Julie Winokur is a writer and documentary film producer who uses the visual power of film to catalyze positive social change. She is Executive Director of Talking Eyes Media, which she founded with her husband, photojournalist Ed Kashi.
Winokur’s work has appeared on PBS, National Geographic online, MediaStorm, MSNBC.com, and in The Wall Street Journal, The New York Times Magazine, and The Washington Post, among others.
Her passion for social advocacy has produced multi-year projects including the one-hour film "Aging in America: The Years Ahead", and its companion book and traveling exhibition, as well as the on-going project "Denied: The Crisis of America’s Uninsured".
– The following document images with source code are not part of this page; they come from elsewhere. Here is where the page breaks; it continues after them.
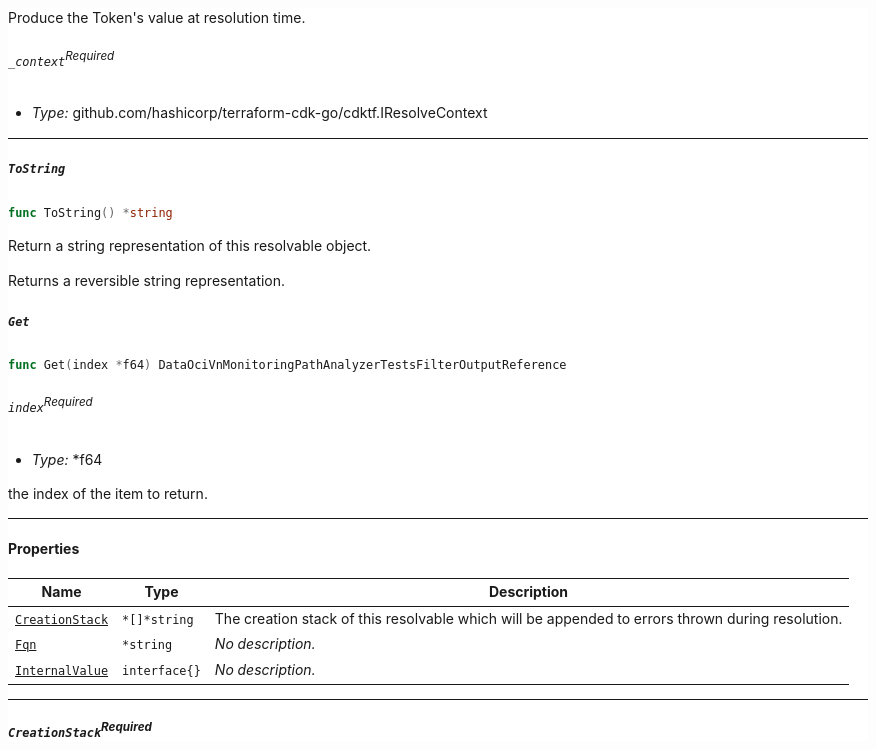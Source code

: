 Produce the Token's value at resolution time.

###### `_context`<sup>Required</sup> <a name="_context" id="rhizo-co-terraform-provider-oci.dataOciVnMonitoringPathAnalyzerTests.DataOciVnMonitoringPathAnalyzerTestsFilterList.resolve.parameter._context"></a>

- *Type:* github.com/hashicorp/terraform-cdk-go/cdktf.IResolveContext

---

##### `ToString` <a name="ToString" id="rhizo-co-terraform-provider-oci.dataOciVnMonitoringPathAnalyzerTests.DataOciVnMonitoringPathAnalyzerTestsFilterList.toString"></a>

```go
func ToString() *string
```

Return a string representation of this resolvable object.

Returns a reversible string representation.

##### `Get` <a name="Get" id="rhizo-co-terraform-provider-oci.dataOciVnMonitoringPathAnalyzerTests.DataOciVnMonitoringPathAnalyzerTestsFilterList.get"></a>

```go
func Get(index *f64) DataOciVnMonitoringPathAnalyzerTestsFilterOutputReference
```

###### `index`<sup>Required</sup> <a name="index" id="rhizo-co-terraform-provider-oci.dataOciVnMonitoringPathAnalyzerTests.DataOciVnMonitoringPathAnalyzerTestsFilterList.get.parameter.index"></a>

- *Type:* *f64

the index of the item to return.

---


#### Properties <a name="Properties" id="Properties"></a>

| **Name** | **Type** | **Description** |
| --- | --- | --- |
| <code><a href="#rhizo-co-terraform-provider-oci.dataOciVnMonitoringPathAnalyzerTests.DataOciVnMonitoringPathAnalyzerTestsFilterList.property.creationStack">CreationStack</a></code> | <code>*[]*string</code> | The creation stack of this resolvable which will be appended to errors thrown during resolution. |
| <code><a href="#rhizo-co-terraform-provider-oci.dataOciVnMonitoringPathAnalyzerTests.DataOciVnMonitoringPathAnalyzerTestsFilterList.property.fqn">Fqn</a></code> | <code>*string</code> | *No description.* |
| <code><a href="#rhizo-co-terraform-provider-oci.dataOciVnMonitoringPathAnalyzerTests.DataOciVnMonitoringPathAnalyzerTestsFilterList.property.internalValue">InternalValue</a></code> | <code>interface{}</code> | *No description.* |

---

##### `CreationStack`<sup>Required</sup> <a name="CreationStack" id="rhizo-co-terraform-provider-oci.dataOciVnMonitoringPathAnalyzerTests.DataOciVnMonitoringPathAnalyzerTestsFilterList.property.creationStack"></a>
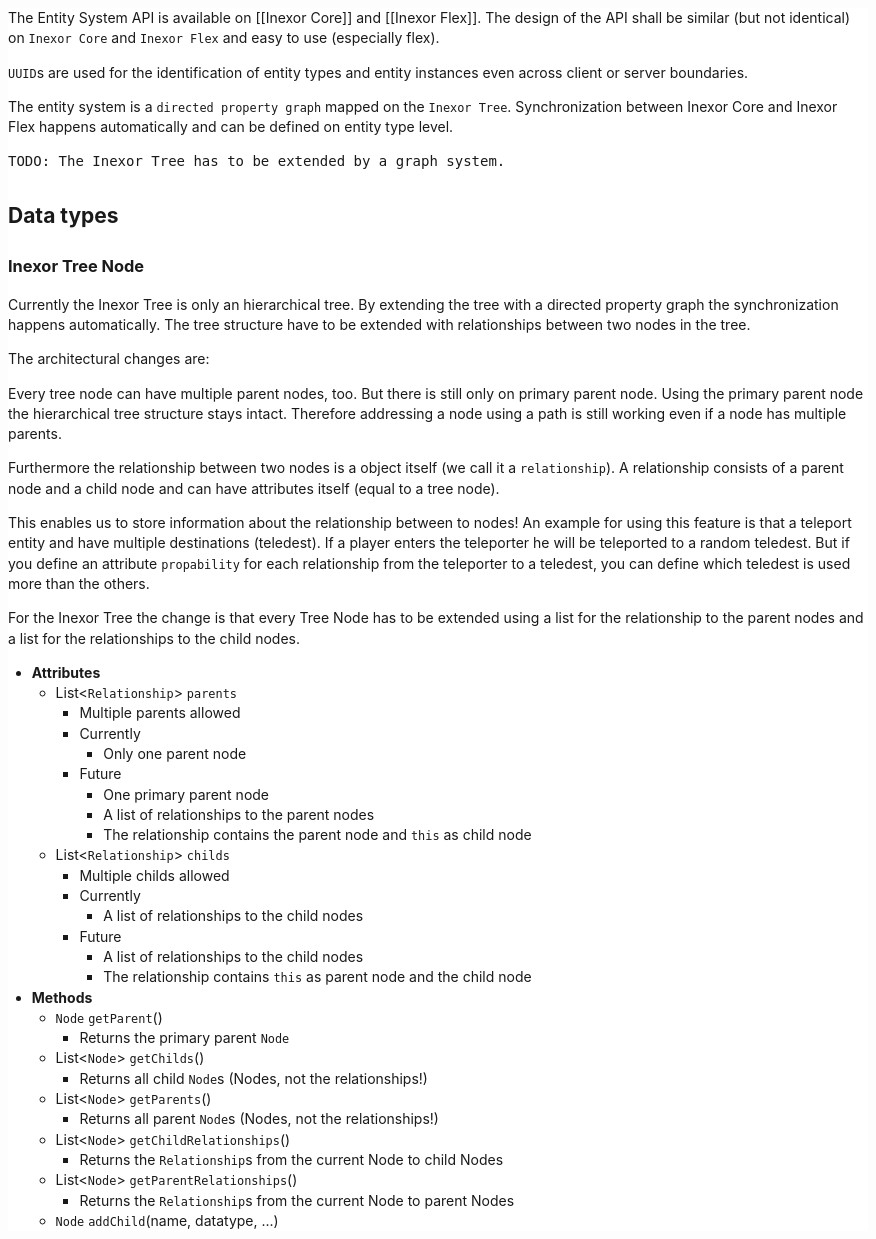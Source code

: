 The Entity System API is available on [[Inexor Core]] and [[Inexor Flex]]. The design of the API shall be similar (but not identical) on `Inexor Core` and `Inexor Flex` and easy to use (especially flex).

`UUID`s are used for the identification of entity types and entity instances even across client or server boundaries.

The entity system is a `directed property graph` mapped on the `Inexor Tree`. Synchronization between Inexor Core and Inexor Flex happens automatically and can be defined on entity type level.

<pre>TODO: The Inexor Tree has to be extended by a graph system.</pre>

## Data types

### Inexor Tree Node

Currently the Inexor Tree is only an hierarchical tree. By extending the tree with a directed property graph the synchronization happens automatically. The tree structure have to be extended with relationships between two nodes in the tree.

The architectural changes are:

Every tree node can have multiple parent nodes, too. But there is still only on primary parent node. Using the primary parent node the hierarchical tree structure stays intact. Therefore addressing a node using a path is still working even if a node has multiple parents.

Furthermore the relationship between two nodes is a object itself (we call it a `relationship`). A relationship consists of a parent node and a child node and can have attributes itself (equal to a tree node).

This enables us to store information about the relationship between to nodes! An example for using this feature is that a teleport entity and have multiple destinations (teledest). If a player enters the teleporter he will be teleported to a random teledest. But if you define an attribute `propability` for each relationship from the teleporter to a teledest, you can define which teledest is used more than the others.

For the Inexor Tree the change is that every Tree Node has to be extended using a list for the relationship to the parent nodes and a list for the relationships to the child nodes.

* **Attributes**
    * List\<`Relationship`\> `parents`
        * Multiple parents allowed
        * Currently
            * Only one parent node
        * Future
            * One primary parent node
            * A list of relationships to the parent nodes
            * The relationship contains the parent node and `this` as child node
    * List\<`Relationship`\> `childs`
        * Multiple childs allowed
        * Currently
            * A list of relationships to the child nodes
        * Future
            * A list of relationships to the child nodes
            * The relationship contains `this` as parent node and the child node
* **Methods**
    * `Node` `getParent`()
        * Returns the primary parent `Node`
    * List\<`Node`\> `getChilds`()
        * Returns all child `Node`s (Nodes, not the relationships!)
    * List\<`Node`\> `getParents`()
        * Returns all parent `Node`s (Nodes, not the relationships!)
    * List\<`Node`\> `getChildRelationships`()
        * Returns the `Relationship`s from the current Node to child Nodes
    * List\<`Node`\> `getParentRelationships`()
        * Returns the `Relationship`s from the current Node to parent Nodes
    * `Node` `addChild`(name, datatype, ...)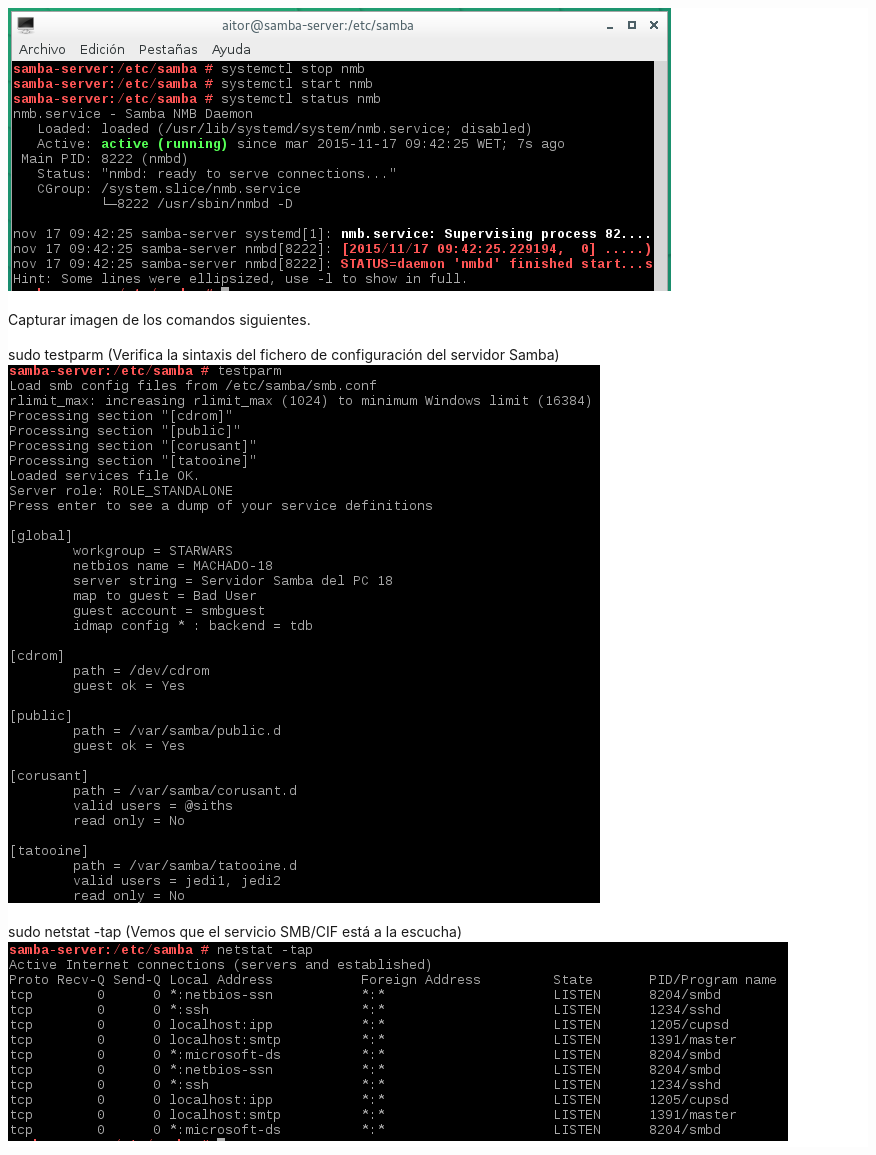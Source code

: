 ![](./25.png)

Capturar imagen de los comandos siguientes.

sudo testparm (Verifica la sintaxis del fichero de configuración del servidor Samba)
![](./26.png)
    
sudo netstat -tap (Vemos que el servicio SMB/CIF está a la escucha)
![](./27.png)
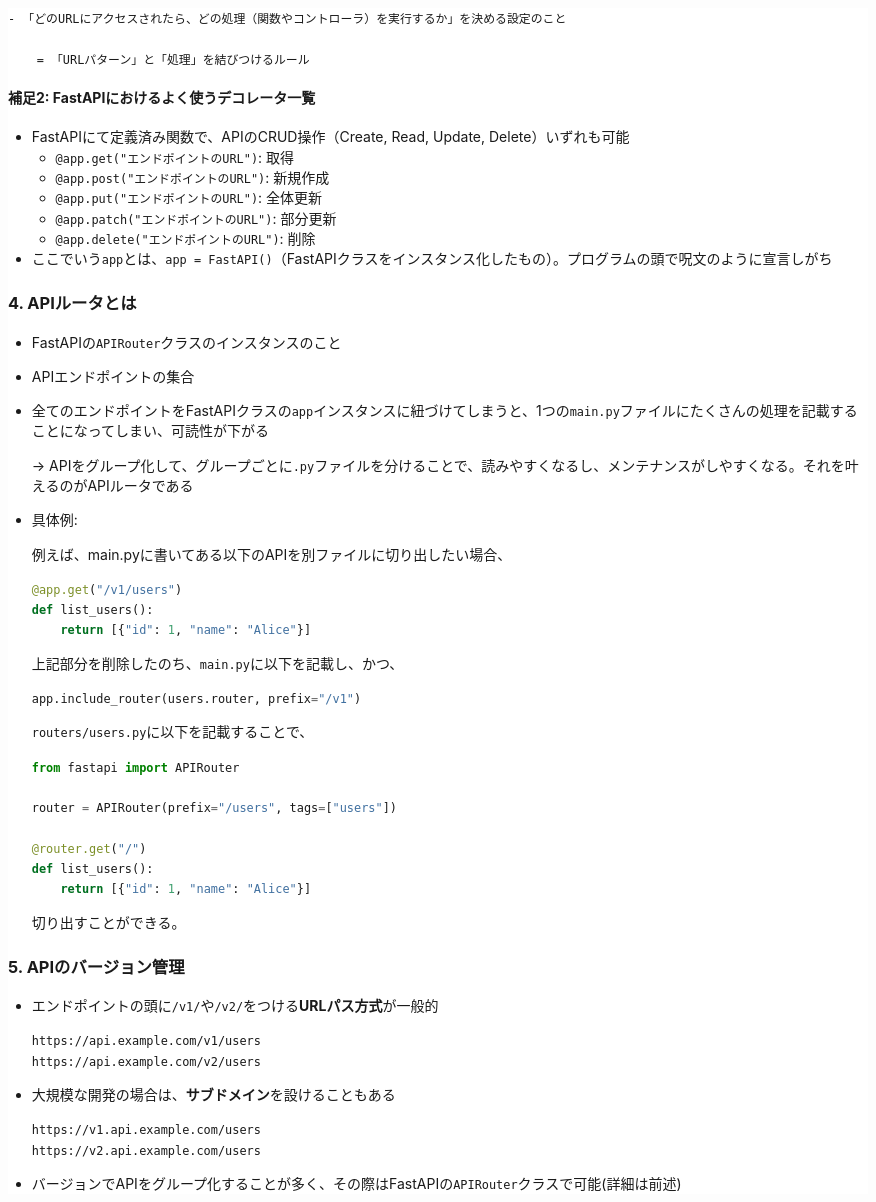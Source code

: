     - 「どのURLにアクセスされたら、どの処理（関数やコントローラ）を実行するか」を決める設定のこと

        = 「URLパターン」と「処理」を結びつけるルール

#### 補足2: FastAPIにおけるよく使うデコレータ一覧

- FastAPIにて定義済み関数で、APIのCRUD操作（Create, Read, Update, Delete）いずれも可能
    - `@app.get("エンドポイントのURL")`: 取得
    - `@app.post("エンドポイントのURL")`: 新規作成
    - `@app.put("エンドポイントのURL")`: 全体更新
    - `@app.patch("エンドポイントのURL")`: 部分更新
    - `@app.delete("エンドポイントのURL")`: 削除
- ここでいう`app`とは、`app = FastAPI()`（FastAPIクラスをインスタンス化したもの）。プログラムの頭で呪文のように宣言しがち

### 4. APIルータとは

- FastAPIの`APIRouter`クラスのインスタンスのこと
- APIエンドポイントの集合
- 全てのエンドポイントをFastAPIクラスの`app`インスタンスに紐づけてしまうと、1つの`main.py`ファイルにたくさんの処理を記載することになってしまい、可読性が下がる

    → APIをグループ化して、グループごとに`.py`ファイルを分けることで、読みやすくなるし、メンテナンスがしやすくなる。それを叶えるのがAPIルータである

- 具体例:

    例えば、main.pyに書いてある以下のAPIを別ファイルに切り出したい場合、

    ```python
    @app.get("/v1/users")
    def list_users():
        return [{"id": 1, "name": "Alice"}]
    ```

    上記部分を削除したのち、`main.py`に以下を記載し、かつ、

    ```python
    app.include_router(users.router, prefix="/v1")
    ```

    `routers/users.py`に以下を記載することで、

    ```python
    from fastapi import APIRouter

    router = APIRouter(prefix="/users", tags=["users"])

    @router.get("/")
    def list_users():
        return [{"id": 1, "name": "Alice"}]
    ```

    切り出すことができる。

### 5. APIのバージョン管理

- エンドポイントの頭に`/v1/`や`/v2/`をつける**URLパス方式**が一般的

    ```txt
    https://api.example.com/v1/users
    https://api.example.com/v2/users
    ```

- 大規模な開発の場合は、**サブドメイン**を設けることもある

    ```txt
    https://v1.api.example.com/users
    https://v2.api.example.com/users
    ```

- バージョンでAPIをグループ化することが多く、その際はFastAPIの`APIRouter`クラスで可能(詳細は前述)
Winokur’s dynamic approach to documentary filmmaking drove her to turn the camera on her own family in the short film The Sandwich Generation, in which Winokur and her husband chronicled their personal challenges caring for their two children and Winokur’s aging father. The film has been featured on MSNBC.com, MediaStorm, AARP.org, and Good Morning America, and has been solicited by various organizations for community outreach and education on care giving.
In 2008, Winokur completed Curse of the Black Gold: 50 Years of Oil in the Niger Delta, a short-form multimedia video that uses the voices of Niger Deltans and dramatic photographs by Kashi to expose the enormous costs and devastating impact of oil exploration. The film won First Place Multimedia at the 2008 New York Photo Festival Awards and has been featured at The George Eastman House International Museum of Photography and Film, and The Open Society Institute with Kashi’s photographic exhibition, as well as on various websites including CNN, NPR, Slate and the Atlantic Monthly.